#### [Exercise prompt]
Write out the entries verbatim and leave the images out of the copy.
*** Input material
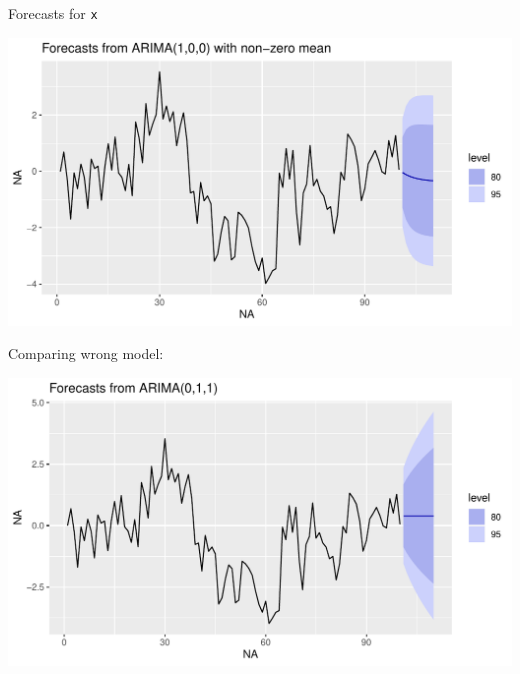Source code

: \documentclass[ignorenonframetext,]{beamer}
\newenvironment{Shaded}{\begin{snugshade}}{\end{snugshade}}
\newcommand{\KeywordTok}[1]{\textcolor[rgb]{0.13,0.29,0.53}{\textbf{#1}}}
\newcommand{\NormalTok}[1]{#1}
\newcommand{\OperatorTok}[1]{\textcolor[rgb]{0.81,0.36,0.00}{\textbf{#1}}}
\newcommand{\StringTok}[1]{\textcolor[rgb]{0.31,0.60,0.02}{#1}}
\begin{document}
\begin{frame}[fragile]{Forecasts for \texttt{x}}
\protect\hypertarget{forecasts-for-x}{}

\begin{Shaded}
\end{Shaded}

\includegraphics{figure/unnamed-chunk-616-1.pdf}

\end{frame}

\begin{frame}[fragile]{Comparing wrong model:}
\protect\hypertarget{comparing-wrong-model}{}

\begin{Shaded}
\end{Shaded}

\includegraphics{figure/unnamed-chunk-617-1.pdf}

\end{frame}
\end{document}
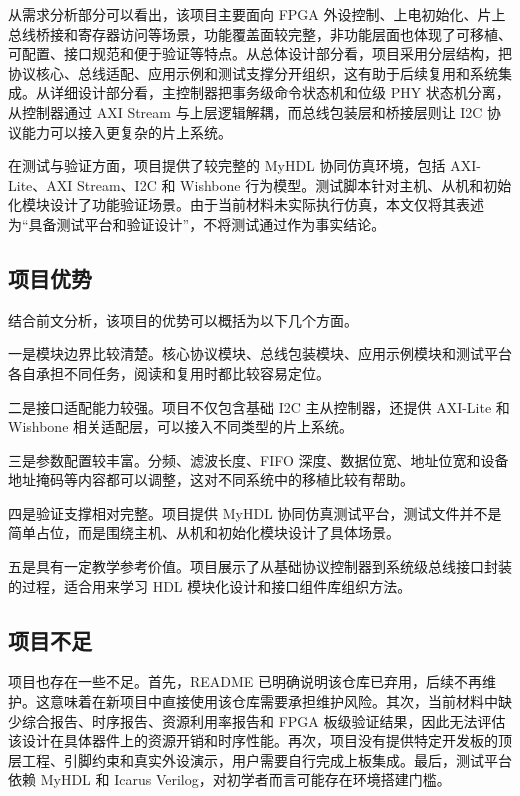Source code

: \documentclass[12pt,a4paper]{article}
\numberwithin{equation}{section}
\begin{document}
从需求分析部分可以看出，该项目主要面向 FPGA 外设控制、上电初始化、片上总线桥接和寄存器访问等场景，功能覆盖面较完整，非功能层面也体现了可移植、可配置、接口规范和便于验证等特点。从总体设计部分看，项目采用分层结构，把协议核心、总线适配、应用示例和测试支撑分开组织，这有助于后续复用和系统集成。从详细设计部分看，主控制器把事务级命令状态机和位级 PHY 状态机分离，从控制器通过 AXI Stream 与上层逻辑解耦，而总线包装层和桥接层则让 I2C 协议能力可以接入更复杂的片上系统。

在测试与验证方面，项目提供了较完整的 MyHDL 协同仿真环境，包括 AXI-Lite、AXI Stream、I2C 和 Wishbone 行为模型。测试脚本针对主机、从机和初始化模块设计了功能验证场景。由于当前材料未实际执行仿真，本文仅将其表述为“具备测试平台和验证设计”，不将测试通过作为事实结论。

\subsection{项目优势}

结合前文分析，该项目的优势可以概括为以下几个方面。

一是模块边界比较清楚。核心协议模块、总线包装模块、应用示例模块和测试平台各自承担不同任务，阅读和复用时都比较容易定位。

二是接口适配能力较强。项目不仅包含基础 I2C 主从控制器，还提供 AXI-Lite 和 Wishbone 相关适配层，可以接入不同类型的片上系统。

三是参数配置较丰富。分频、滤波长度、FIFO 深度、数据位宽、地址位宽和设备地址掩码等内容都可以调整，这对不同系统中的移植比较有帮助。

四是验证支撑相对完整。项目提供 MyHDL 协同仿真测试平台，测试文件并不是简单占位，而是围绕主机、从机和初始化模块设计了具体场景。

五是具有一定教学参考价值。项目展示了从基础协议控制器到系统级总线接口封装的过程，适合用来学习 HDL 模块化设计和接口组件库组织方法。

\subsection{项目不足}

项目也存在一些不足。首先，README 已明确说明该仓库已弃用，后续不再维护。这意味着在新项目中直接使用该仓库需要承担维护风险。其次，当前材料中缺少综合报告、时序报告、资源利用率报告和 FPGA 板级验证结果，因此无法评估该设计在具体器件上的资源开销和时序性能。再次，项目没有提供特定开发板的顶层工程、引脚约束和真实外设演示，用户需要自行完成上板集成。最后，测试平台依赖 MyHDL 和 Icarus Verilog，对初学者而言可能存在环境搭建门槛。
\end{document}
******
#### [Reply to the task]
Source code

: \documentclass[ignorenonframetext,]{beamer}
\newenvironment{Shaded}{\begin{snugshade}}{\end{snugshade}}
\newcommand{\KeywordTok}[1]{\textcolor[rgb]{0.13,0.29,0.53}{\textbf{#1}}}
\newcommand{\NormalTok}[1]{#1}
\newcommand{\OperatorTok}[1]{\textcolor[rgb]{0.81,0.36,0.00}{\textbf{#1}}}
\newcommand{\StringTok}[1]{\textcolor[rgb]{0.31,0.60,0.02}{#1}}
\begin{document}
\begin{frame}[fragile]{Forecasts for \texttt{x}}
\protect\hypertarget{forecasts-for-x}{}

\begin{Shaded}
\end{Shaded}

\includegraphics{figure/unnamed-chunk-616-1.pdf}

\end{frame}

\begin{frame}[fragile]{Comparing wrong model:}
\protect\hypertarget{comparing-wrong-model}{}

\begin{Shaded}
\end{Shaded}

\includegraphics{figure/unnamed-chunk-617-1.pdf}

\end{frame}
\end{document}
Source code

: \documentclass[12pt,a4paper]{article}
\numberwithin{equation}{section}
\begin{document}
从需求分析部分可以看出，该项目主要面向 FPGA 外设控制、上电初始化、片上总线桥接和寄存器访问等场景，功能覆盖面较完整，非功能层面也体现了可移植、可配置、接口规范和便于验证等特点。从总体设计部分看，项目采用分层结构，把协议核心、总线适配、应用示例和测试支撑分开组织，这有助于后续复用和系统集成。从详细设计部分看，主控制器把事务级命令状态机和位级 PHY 状态机分离，从控制器通过 AXI Stream 与上层逻辑解耦，而总线包装层和桥接层则让 I2C 协议能力可以接入更复杂的片上系统。

在测试与验证方面，项目提供了较完整的 MyHDL 协同仿真环境，包括 AXI-Lite、AXI Stream、I2C 和 Wishbone 行为模型。测试脚本针对主机、从机和初始化模块设计了功能验证场景。由于当前材料未实际执行仿真，本文仅将其表述为“具备测试平台和验证设计”，不将测试通过作为事实结论。

\subsection{项目优势}

结合前文分析，该项目的优势可以概括为以下几个方面。

一是模块边界比较清楚。核心协议模块、总线包装模块、应用示例模块和测试平台各自承担不同任务，阅读和复用时都比较容易定位。

二是接口适配能力较强。项目不仅包含基础 I2C 主从控制器，还提供 AXI-Lite 和 Wishbone 相关适配层，可以接入不同类型的片上系统。

三是参数配置较丰富。分频、滤波长度、FIFO 深度、数据位宽、地址位宽和设备地址掩码等内容都可以调整，这对不同系统中的移植比较有帮助。

四是验证支撑相对完整。项目提供 MyHDL 协同仿真测试平台，测试文件并不是简单占位，而是围绕主机、从机和初始化模块设计了具体场景。

五是具有一定教学参考价值。项目展示了从基础协议控制器到系统级总线接口封装的过程，适合用来学习 HDL 模块化设计和接口组件库组织方法。

\subsection{项目不足}

项目也存在一些不足。首先，README 已明确说明该仓库已弃用，后续不再维护。这意味着在新项目中直接使用该仓库需要承担维护风险。其次，当前材料中缺少综合报告、时序报告、资源利用率报告和 FPGA 板级验证结果，因此无法评估该设计在具体器件上的资源开销和时序性能。再次，项目没有提供特定开发板的顶层工程、引脚约束和真实外设演示，用户需要自行完成上板集成。最后，测试平台依赖 MyHDL 和 Icarus Verilog，对初学者而言可能存在环境搭建门槛。
\end{document}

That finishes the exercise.